Degeneration X: “Musk has created a safe space for racists”
A new study shows that out of 200 sampled posts that include antisemitism, Holocaust denial, incitement against Muslims and Palestinians, etc.,196 (98%) remain available on the social network. These posts have collectively received more than 24 million views
The social network X (formerly Twitter) has not removed 98% of the posts that include antisemitism, incitement to violence against Jews, Holocaust denial and incitement against Muslims and Palestinians, and which were reported to it in the first week of November - according to a report by the Center for Countering Digital Hate (CCDH) published yesterday.
"Elon Musk has created a safe space for racists," CCDH founder and CEO Imrad Ahmed said in a press release. "This is the inevitable result of cutting security and content monitoring teams, inviting previously blocked hateful actors to return to the platform, and giving greater visibility to anyone who agrees to pay $8 a month.”

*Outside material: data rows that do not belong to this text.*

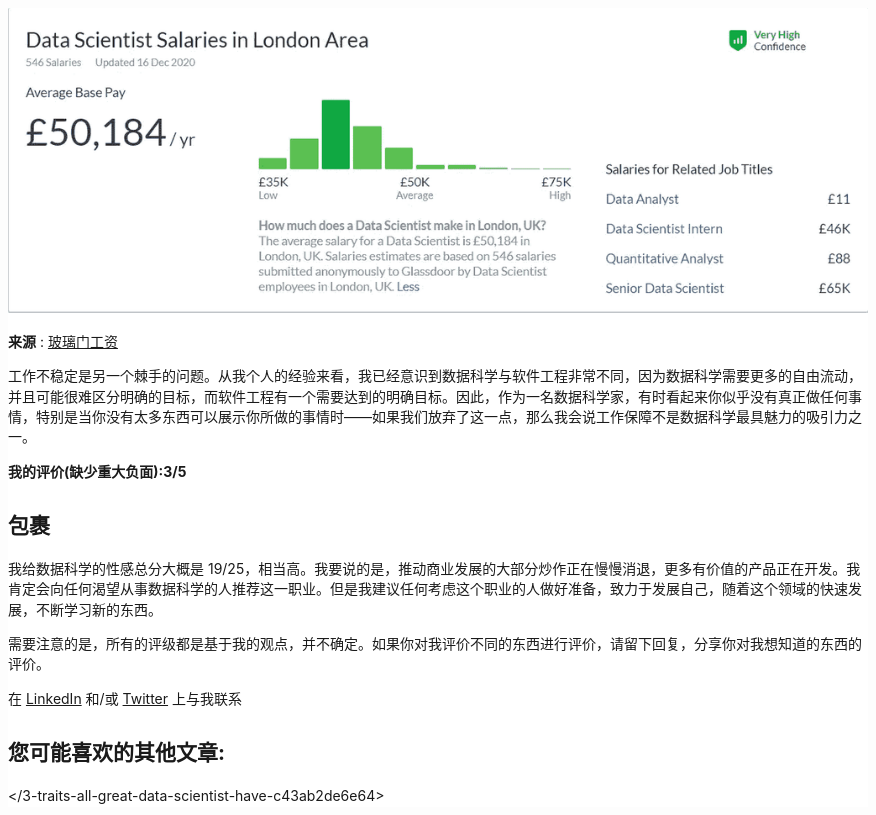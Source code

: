 ![](img/4a6d9fd0dc199eb00329a45f596f8868.png)

**来源** : [玻璃门工资](https://www.glassdoor.co.uk/Salaries/london-data-scientist-salary-SRCH_IL.0,6_IM1035_KO7,21.htm?clickSource=searchBtn)

工作不稳定是另一个棘手的问题。从我个人的经验来看，我已经意识到数据科学与软件工程非常不同，因为数据科学需要更多的自由流动，并且可能很难区分明确的目标，而软件工程有一个需要达到的明确目标。因此，作为一名数据科学家，有时看起来你似乎没有真正做任何事情，特别是当你没有太多东西可以展示你所做的事情时——如果我们放弃了这一点，那么我会说工作保障不是数据科学最具魅力的吸引力之一。

**我的评价(缺少重大负面):3/5**

## 包裹

我给数据科学的性感总分大概是 19/25，相当高。我要说的是，推动商业发展的大部分炒作正在慢慢消退，更多有价值的产品正在开发。我肯定会向任何渴望从事数据科学的人推荐这一职业。但是我建议任何考虑这个职业的人做好准备，致力于发展自己，随着这个领域的快速发展，不断学习新的东西。

需要注意的是，所有的评级都是基于我的观点，并不确定。如果你对我评价不同的东西进行评价，请留下回复，分享你对我想知道的东西的评价。

在 [LinkedIn](https://www.linkedin.com/in/kurtispykes/) 和/或 [Twitter](https://twitter.com/KurtisPykes) 上与我联系

## 您可能喜欢的其他文章:

</3-traits-all-great-data-scientist-have-c43ab2de6e64>  </debunking-data-science-myths-83d693fb5ba4>  </thriving-as-a-remote-data-scientist-98f9aa79f5ab> 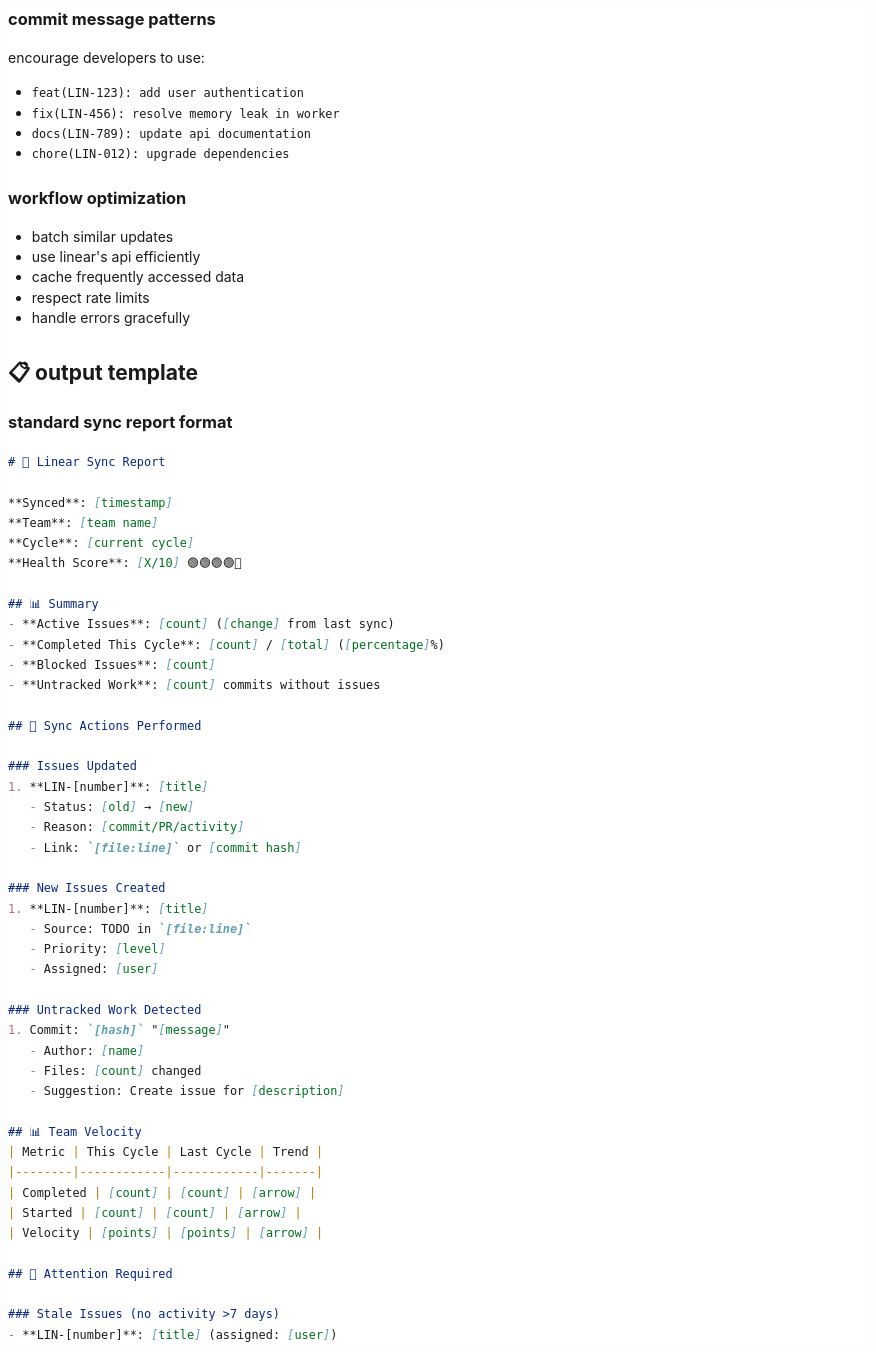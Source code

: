 ### commit message patterns
encourage developers to use:
- `feat(LIN-123): add user authentication`
- `fix(LIN-456): resolve memory leak in worker`
- `docs(LIN-789): update api documentation`
- `chore(LIN-012): upgrade dependencies`

### workflow optimization
- batch similar updates
- use linear's api efficiently
- cache frequently accessed data
- respect rate limits
- handle errors gracefully

## 📋 output template

### standard sync report format
```markdown
# 🔄 Linear Sync Report

**Synced**: [timestamp]  
**Team**: [team name]  
**Cycle**: [current cycle]  
**Health Score**: [X/10] 🟢🟢🟢🟢🔴

## 📊 Summary
- **Active Issues**: [count] ([change] from last sync)
- **Completed This Cycle**: [count] / [total] ([percentage]%)
- **Blocked Issues**: [count]
- **Untracked Work**: [count] commits without issues

## 🔄 Sync Actions Performed

### Issues Updated
1. **LIN-[number]**: [title]
   - Status: [old] → [new]
   - Reason: [commit/PR/activity]
   - Link: `[file:line]` or [commit hash]

### New Issues Created
1. **LIN-[number]**: [title]
   - Source: TODO in `[file:line]`
   - Priority: [level]
   - Assigned: [user]

### Untracked Work Detected
1. Commit: `[hash]` "[message]"
   - Author: [name]
   - Files: [count] changed
   - Suggestion: Create issue for [description]

## 📊 Team Velocity
| Metric | This Cycle | Last Cycle | Trend |
|--------|------------|------------|-------|
| Completed | [count] | [count] | [arrow] |
| Started | [count] | [count] | [arrow] |
| Velocity | [points] | [points] | [arrow] |

## 🚨 Attention Required

### Stale Issues (no activity >7 days)
- **LIN-[number]**: [title] (assigned: [user])
```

Since the outbreak of the war, various researchers have pointed to an increase in the scope of incitement and antisemitism on various social platforms, chief among them X. In order to test how Musk's social network copes with this increase, CCDH researchers sought to examine how it reacts when it receives a direct report on posts that clearly contradict its content policy.
As a first step, the researchers identified a list of accounts that regularly publish hateful content. From these accounts, between one and six posts with clearly hateful or inflammatory content, published after the murderous terrorist attack by Hamas on October 7, were selected. These included calls for violence against Jews and Muslims, statements such as "Hitler saw the Jews as they really are," Holocaust denial, antisemitic cartoons, glorification of Hitler and Nazism and statements that Muslims are "stinking rats" or that the residents of the Gaza Strip are all "animals".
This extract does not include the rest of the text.